AIM OF THE EXERCISE
What lines in the data hold the string "Temperature"? Show them.

RECORDS FOR THE TASK
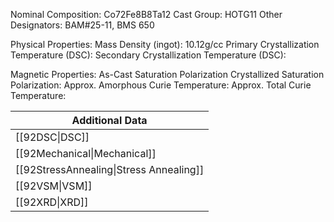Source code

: Nominal Composition: Co72Fe8B8Ta12
Cast Group: HOTG11
Other Designators: BAM#25-11, BMS 650
 
Physical Properties:
Mass Density (ingot): 10.12g/cc
 Primary Crystallization Temperature (DSC):
Secondary Crystallization Temperature (DSC):

Magnetic Properties:
As-Cast Saturation Polarization 
Crystallized Saturation Polarization: 
Approx. Amorphous Curie Temperature: 
Approx. Total Curie Temperature:

| Additional Data                         |
| --------------------------------------- |
| [[92DSC\|DSC]]                          |
| [[92Mechanical\|Mechanical]]            |
| [[92StressAnnealing\|Stress Annealing]] |
| [[92VSM\|VSM]]                          |
| [[92XRD\|XRD]]                          |
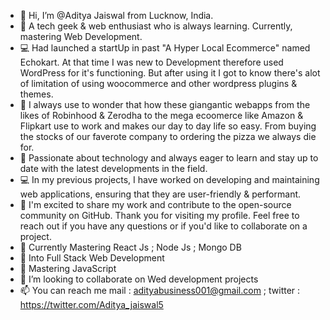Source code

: - 👋 Hi, I’m @Aditya Jaiswal from Lucknow, India. 
- 🤺  A tech geek & web enthusiast who is always learning. Currently, mastering Web Development.
- 💻 Had launched a startUp in past "A Hyper Local Ecommerce" named Echokart. At that time I was new to Development therefore used WordPress for it's functioning. But      after using it I got to know there's alot of limitation of using woocommerce and other wordpress plugins & themes. 
- 🐧 I always use to wonder that how these giangantic webapps from the likes of Robinhood & Zerodha to the mega ecoomerce like Amazon & Flipkart use to work and makes our     day to day life so easy. From buying the stocks of our faverote company to ordering the pizza we always die for.
- 👨‍ Passionate about technology and always eager to learn and stay up to date with the latest developments in the field.
- 💻 In my previous projects, I have worked on developing and maintaining web applications, ensuring that they are user-friendly & performant.
- 🍎 I'm excited to share my work and contribute to the open-source community on GitHub. Thank you for visiting my profile. Feel free to reach out if you have any questions   or if you'd like to collaborate on a project.
- 💞️ Currently Mastering React Js ; Node Js ; Mongo DB
- 👀 Into Full Stack Web Development
- 🌱 Mastering JavaScript
- 💞️ I’m looking to collaborate on Wed development projects 
- 📫 You can reach me mail : adityabusiness001@gmail.com ; twitter : https://twitter.com/Aditya_jaiswal5
<!---
Adj-001/Adj-001 is a ✨ special ✨ repository because its `README.md` (this file) appears on your GitHub profile.
You can click the Preview link to take a look at your changes.
--->
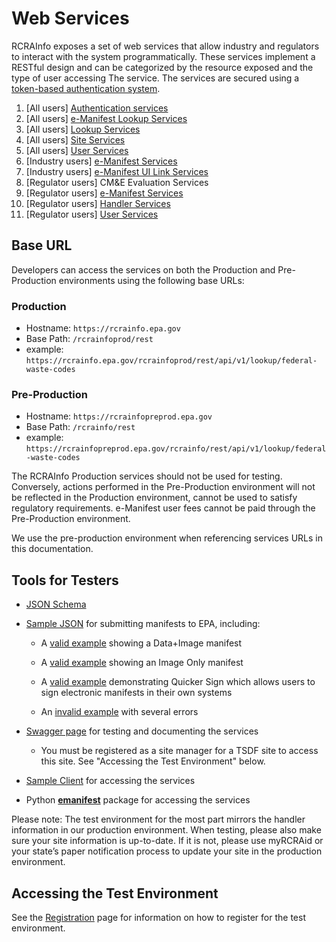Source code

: # Web Services

RCRAInfo exposes a set of web services that allow industry and regulators to interact with the system programmatically.
These services implement a RESTful design and can be categorized by the resource exposed and the type of user accessing
The service. The services are secured using a [token-based authentication system](./authentication.md).

1. [All users] [Authentication services](authentication.md)
2. [All users] [e-Manifest Lookup Services](./Lookup/e-manifest-lookup.md)
3. [All users] [Lookup Services](./Lookup/lookup.md)
4. [All users] [Site Services](./Site)
5. [All users] [User Services](./user.md)
6. [Industry users] [e-Manifest Services](Manifest/save.md)
7. [Industry users] [e-Manifest UI Link Services](./Manifest/ui-link.md)
8. [Regulator users] CM&E Evaluation Services
9. [Regulator users] [e-Manifest Services](Manifest/states.md)
10. [Regulator users] [Handler Services](./Site)
11. [Regulator users] [User Services](./user.md)

## Base URL

Developers can access the services on both the Production and Pre-Production environments using the following base URLs:

### Production

- Hostname: `https://rcrainfo.epa.gov`
- Base Path: `/rcrainfoprod/rest`
- example: `https://rcrainfo.epa.gov/rcrainfoprod/rest/api/v1/lookup/federal-waste-codes`

### Pre-Production

- Hostname: `https://rcrainfopreprod.epa.gov`
- Base Path: `/rcrainfo/rest`
- example: `https://rcrainfopreprod.epa.gov/rcrainfo/rest/api/v1/lookup/federal-waste-codes`

The RCRAInfo Production services should not be used for testing. Conversely, actions performed in the Pre-Production
environment will not be reflected in the Production environment, cannot be used to satisfy regulatory requirements.
e-Manifest user fees cannot be paid through the Pre-Production environment.

We use the pre-production environment when referencing services URLs in this documentation.

## Tools for Testers

- [JSON Schema](https://github.com/USEPA/e-manifest/tree/master/Services-Information/Schema)
- [Sample JSON](https://github.com/USEPA/e-manifest/tree/master/Services-Information/Schema/manifest-save-return-examples)
  for submitting manifests to EPA, including:

  - A [valid example](https://github.com/USEPA/e-manifest/blob/master/Services-Information/Schema/manifest-save-return-examples/emanifest-save-valid-Data-and-Image-example.json)
    showing a Data+Image manifest

  - A [valid example](https://github.com/USEPA/e-manifest/blob/master/Services-Information/Schema/manifest-save-return-examples/emanifest-save-valid-Image-Only-Designated-Facility-example.json)
    showing an Image Only manifest

  - A [valid example](https://github.com/USEPA/e-manifest/blob/master/Services-Information/Schema/quicker%20sign%20example.json)
    demonstrating Quicker Sign which allows users to sign electronic manifests in their own systems

  - An [invalid example](https://github.com/USEPA/e-manifest/blob/master/Services-Information/Schema/manifest-save-return-examples/emanifest-save-invalid-example.json)
    with several errors

- [Swagger page](https://rcrainfopreprod.epa.gov/rcrainfo/secured/swagger/) for testing and documenting the services
  - You must be registered as a site manager for a TSDF site to access this site. See "Accessing the Test Environment"
    below.
- [Sample Client](https://github.com/USEPA/e-manifest/tree/master/Services-Information/sample-client) for accessing the
  services
- Python [**emanifest**](https://github.com/USEPA/e-manifest/tree/master/emanifest-py) package for accessing the
  services

Please note: The test environment for the most part mirrors the handler information in our production environment.
When testing, please also make sure your site information is up-to-date. If it is not, please use myRCRAid or your
state’s paper notification process to update your site in the production environment.

## Accessing the Test Environment

See the [Registration](../Intro/registration.md) page for information on how to register for the test environment.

EXERCISE OUTPUT
 Primary Crystallization Temperature (DSC):
Secondary Crystallization Temperature (DSC):
Approx. Amorphous Curie Temperature: 
Approx. Total Curie Temperature:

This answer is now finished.